WHAT THE EXERCISE ASKS - Read through the material below and copy each line in which the word "هوشمند" occurs.

□ □ □

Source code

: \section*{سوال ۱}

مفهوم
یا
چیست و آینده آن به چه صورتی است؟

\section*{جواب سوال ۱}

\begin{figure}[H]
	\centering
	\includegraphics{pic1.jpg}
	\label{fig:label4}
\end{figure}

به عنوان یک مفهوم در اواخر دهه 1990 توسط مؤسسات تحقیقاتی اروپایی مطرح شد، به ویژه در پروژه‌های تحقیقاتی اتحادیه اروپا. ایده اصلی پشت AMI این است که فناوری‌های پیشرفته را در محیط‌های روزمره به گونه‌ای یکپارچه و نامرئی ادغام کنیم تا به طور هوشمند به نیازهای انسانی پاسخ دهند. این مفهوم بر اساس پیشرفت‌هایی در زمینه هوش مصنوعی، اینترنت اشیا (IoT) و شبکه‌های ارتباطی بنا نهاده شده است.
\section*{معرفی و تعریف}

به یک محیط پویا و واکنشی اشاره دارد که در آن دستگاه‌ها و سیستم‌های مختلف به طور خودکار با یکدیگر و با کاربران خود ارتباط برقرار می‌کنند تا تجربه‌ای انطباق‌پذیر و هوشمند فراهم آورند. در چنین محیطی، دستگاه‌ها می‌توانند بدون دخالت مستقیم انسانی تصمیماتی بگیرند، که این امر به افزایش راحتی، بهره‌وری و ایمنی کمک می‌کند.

□ □ □

YOUR SOLUTION -
به عنوان یک مفهوم در اواخر دهه 1990 توسط مؤسسات تحقیقاتی اروپایی مطرح شد، به ویژه در پروژه‌های تحقیقاتی اتحادیه اروپا. ایده اصلی پشت AMI این است که فناوری‌های پیشرفته را در محیط‌های روزمره به گونه‌ای یکپارچه و نامرئی ادغام کنیم تا به طور هوشمند به نیازهای انسانی پاسخ دهند. این مفهوم بر اساس پیشرفت‌هایی در زمینه هوش مصنوعی، اینترنت اشیا (IoT) و شبکه‌های ارتباطی بنا نهاده شده است.
به یک محیط پویا و واکنشی اشاره دارد که در آن دستگاه‌ها و سیستم‌های مختلف به طور خودکار با یکدیگر و با کاربران خود ارتباط برقرار می‌کنند تا تجربه‌ای انطباق‌پذیر و هوشمند فراهم آورند. در چنین محیطی، دستگاه‌ها می‌توانند بدون دخالت مستقیم انسانی تصمیماتی بگیرند، که این امر به افزایش راحتی، بهره‌وری و ایمنی کمک می‌کند.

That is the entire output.